Lets say i’ve got 150 100.64.0.0/10 addresses I need to NAT to a public address. Assigning them 400 ports for both udp and tcp I’m looking at 300 NAT rules. See Example:
You can’t advertise 150 addresses into bgp. I’d have to spend 10-20k on a /24… I guess my question is, can a MircoTik Router handle that much NAT? Even if I did buy addresses I would just want to use them as NAT pools anyways lol.
There’s a way to automate the creation of CGNAT rules by adding a function. This still doesn’t answer the question if the router performance is enough to handle that long of a firewall NAT list. I plan on getting that list up to around 1000 internal ip addresses so 2000+ lines long.
Clarification: for 150 CGNAT addresses and 4 public addresses, you don’t need 150 rules per port-aware protocol in total if you use netmap as you seem to do, it is just 38 rules as you handle four adjacent addresses by a single netmap rule. But maybe you only have a single public IP?
no *)
no **)
*) the rules in NAT chains only handle the initial packet of each connection, which means less than 5 % of all packets in most traffic patterns, so the number of rules per se is not a problem
**) with a linear set of 76 rules, an average initial packet has to traverse 38 rules in order to hit the correct one. You can reduce that to some 9.5 rules per average initial packet if you organize them into a (mostly) binary tree using action=jump rules, such as
So you end up with more rules configured, but less rules passed by an initial packet. But for just 150 CGNAT addresses, it may not be worth the effort.
i have deployed up to aprox 23.000 CG-NAT rules on a ccr1036 passing up to 10g total bandwidth, the key factor is working in Fast-track mode and organize rules in a tiered structure, in that way the worst case is a subscriber passing by only 110 rules, the total average being half of that, 55 rules
i use the script provided by documentation to create the bulk of the rules, then some reorganize and renaming of chains to build the tiered structure
Well, the only difference is the number of branches at each level of branching, and some small optimization. When taking into account addresses alone, I split it into two branches at each level (each bit of the source address), whereas you split it into 8 branches at first level (for the 3 most significant bits of the source address), and then apparently to 32 branches (up to the remaining 5 bits) at the next one.
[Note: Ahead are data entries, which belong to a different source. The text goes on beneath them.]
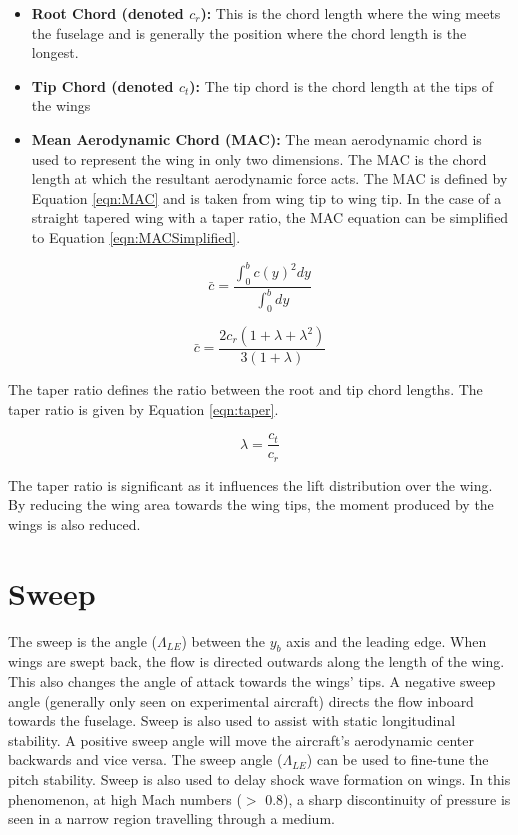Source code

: \begin{itemize}
    \item \textbf{Root Chord (denoted $c_r$):} This is the chord length where the wing meets the fuselage and is generally the position where the chord length is the longest. 
    \item \textbf{Tip Chord (denoted $c_t$):} The tip chord is the chord length at the tips of the wings 
    \item \textbf{Mean Aerodynamic Chord (MAC):} The mean aerodynamic chord is used to represent the wing in only two dimensions. The MAC is the chord length at which the resultant aerodynamic force acts. The MAC is defined by Equation \ref{eqn:MAC} and is taken from wing tip to wing tip. In the case of a straight tapered wing with a taper ratio, the MAC equation can be simplified to Equation \ref{eqn:MACSimplified}.
    
\end{itemize} 

\begin{equation}
    \bar{c} =  \frac{ \int_{0}^{b} c(y)^2 dy}{\int_{0}^{b} dy}
    \label{eqn:MAC}
\end{equation}

\begin{equation}
    \bar{c} =  \frac{ 2c_r(1 + \lambda + \lambda^2)}{3(1 + \lambda)}
    \label{eqn:MACSimplified}
\end{equation}

 The taper ratio defines the ratio between the root and tip chord lengths. The taper ratio is given by Equation \ref{eqn:taper}.
 
 \begin{equation}
     \lambda = \frac{c_t}{c_r}
     \label{eqn:taper}
 \end{equation}
 
 The taper ratio is significant as it influences the lift distribution over the wing. By reducing the wing area towards the wing tips, the moment produced by the wings is also reduced. 
 
\section{Sweep}
The sweep is the angle ($\Lambda_{LE}$) between the $y_b$ axis and the leading edge. When wings are swept back, the flow is directed outwards along the length of the wing. This also changes the angle of attack towards the wings' tips. A negative sweep angle (generally only seen on experimental aircraft) directs the flow inboard towards the fuselage. Sweep is also used to assist with static longitudinal stability. A positive sweep angle will move the aircraft's aerodynamic center backwards and vice versa. The sweep angle ($\Lambda_{LE}$) can be used to fine-tune the pitch stability. Sweep is also used to delay shock wave formation on wings. In this phenomenon, at high Mach numbers ($>$ 0.8), a sharp discontinuity of pressure is seen in a narrow region travelling through a medium.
So in my case, for 256 CGNAT addresses mapped to a single public address, I have 8 levels of branching, so the pass through the sorter takes 7 to 8 rules passed (due to the optimisation where the last jump rule in each chain is omitted and the executive rules are used directly); in your case, for 256 CGNAT addresses sorted using just two levels of branching, you have an average of 4 rules passed at the first level (min 1, max 8 rules), and an average of 16 rules passed at the second level (min 1, max 32).
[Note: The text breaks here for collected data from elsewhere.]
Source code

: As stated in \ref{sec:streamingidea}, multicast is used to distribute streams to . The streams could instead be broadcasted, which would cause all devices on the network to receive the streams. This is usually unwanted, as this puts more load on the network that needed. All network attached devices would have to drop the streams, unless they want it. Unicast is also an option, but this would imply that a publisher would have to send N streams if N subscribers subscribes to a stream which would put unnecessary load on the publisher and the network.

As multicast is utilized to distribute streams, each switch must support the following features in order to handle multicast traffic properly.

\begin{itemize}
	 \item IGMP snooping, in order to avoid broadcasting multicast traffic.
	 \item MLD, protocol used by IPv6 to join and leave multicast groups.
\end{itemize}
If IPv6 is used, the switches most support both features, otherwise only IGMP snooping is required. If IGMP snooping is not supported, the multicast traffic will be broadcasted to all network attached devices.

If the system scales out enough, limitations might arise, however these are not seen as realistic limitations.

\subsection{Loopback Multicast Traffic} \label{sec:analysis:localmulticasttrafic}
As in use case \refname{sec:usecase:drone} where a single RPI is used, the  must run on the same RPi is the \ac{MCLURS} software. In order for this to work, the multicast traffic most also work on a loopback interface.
But I still don’t get whether you have a single public IP or four, as you use action=netmap and /30 to-addresses for the port-agnostic protocols. If you indeed have the whole /30 of public addresses, you can use a single executive rule for four private addresses, as the combination of the two least significant bits of the public source address and the port range will be unique for each CGNAT source address. So for 256 CGNAT addresses you’ll only need 64 executive rules per protocol, each executive rule handling 4 addresses.
If so (256 CGNAT addresses mapped to 4 public ones), my binary sorter takes slightly less than 6 rules passed on average, your octal one takes 8 (4 in first branching, 4 in the second one). The number of individual rules in the sorter is, however, slightly lower in your approach: you have 8 rules in the first pass plus 8 groups of 8 rules in the second pass, so 8+64=72 in total; I’ve got 2 rules in the first pass, 2×2 in the second, 2^3 in the third … and 2^6 in the 6th, so 2+4+8+16+32+64=126 in total. Minus the optimisations in both cases of course.